- Directed by: George Sherman Giuliano Carnimeo
- Written by: Hal Biller Morton Friedman
- Starring: Maurice Chevalier Eleanor Parker Jayne Mansfield
- Release dates: April 1964 (U.S.); 1967 (Finland);
- Running time: 90 mins
- Country: Italy
- Languages: English Italian

= Panic Button (1964 film) =

Panic Button is a 1964 low-budget Italian-produced comedy film starring, Maurice Chevalier, Eleanor Parker, Jayne Mansfield, and Mike Connors. Filmed in the summer of 1962, in Italy, and released nearly two years later, the film tells the story of how a washed-up actor (Chevalier) and a buxom unknown (Mansfield) are chosen to co-star in a television production of Romeo and Juliet.
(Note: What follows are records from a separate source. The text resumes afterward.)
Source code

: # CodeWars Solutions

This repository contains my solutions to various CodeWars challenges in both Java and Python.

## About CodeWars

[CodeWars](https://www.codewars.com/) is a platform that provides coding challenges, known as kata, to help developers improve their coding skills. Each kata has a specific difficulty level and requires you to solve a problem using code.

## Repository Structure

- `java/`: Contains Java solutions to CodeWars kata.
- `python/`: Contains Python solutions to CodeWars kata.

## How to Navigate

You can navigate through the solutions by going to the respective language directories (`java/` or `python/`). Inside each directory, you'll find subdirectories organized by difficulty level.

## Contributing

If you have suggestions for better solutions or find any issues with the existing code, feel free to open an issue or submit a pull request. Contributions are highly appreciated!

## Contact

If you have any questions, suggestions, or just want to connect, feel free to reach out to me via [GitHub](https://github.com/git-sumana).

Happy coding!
The picture is known for being one of several foreign films Mansfield was forced to make after her contract was dropped from 20th Century Fox in 1962.

==Cast==
- Maurice Chevalier as Philippe Fontaine
- Eleanor Parker as Louise Harris
- Jayne Mansfield as Angela
- Mike Connors as Frank Pagano (billed as: Michael Connors)
- Akim Tamiroff as Pandowski
- Carlo Croccolo as Guido
- Vincent Barbi as Mario

==Releases==
The film was opened to a brief release in Italy in 1962, and was officially released in the United States in April 1964. At most theaters, Panic Button served as a secondary feature and not a success.